The answer must consist of every line from the data that holds the string "missionutils".

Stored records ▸

-*-*-

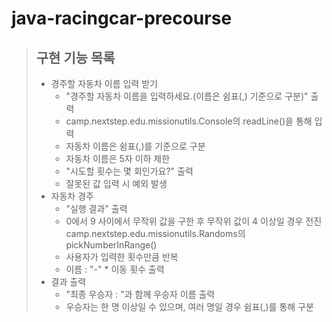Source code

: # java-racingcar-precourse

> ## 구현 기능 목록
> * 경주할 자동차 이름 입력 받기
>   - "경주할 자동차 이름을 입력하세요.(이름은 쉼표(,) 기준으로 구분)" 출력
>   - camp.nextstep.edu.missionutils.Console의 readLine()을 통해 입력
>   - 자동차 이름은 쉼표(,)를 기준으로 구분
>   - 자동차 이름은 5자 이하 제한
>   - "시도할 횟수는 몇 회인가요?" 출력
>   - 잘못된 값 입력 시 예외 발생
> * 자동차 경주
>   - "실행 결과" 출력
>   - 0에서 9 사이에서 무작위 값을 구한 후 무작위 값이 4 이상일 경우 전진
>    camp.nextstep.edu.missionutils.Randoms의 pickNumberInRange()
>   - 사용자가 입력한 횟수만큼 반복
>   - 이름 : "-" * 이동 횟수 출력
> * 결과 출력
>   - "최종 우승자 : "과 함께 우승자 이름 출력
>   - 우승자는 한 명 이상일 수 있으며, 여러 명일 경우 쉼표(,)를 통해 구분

-*-*-

Expected answer ▸
>   - camp.nextstep.edu.missionutils.Console의 readLine()을 통해 입력
>    camp.nextstep.edu.missionutils.Randoms의 pickNumberInRange()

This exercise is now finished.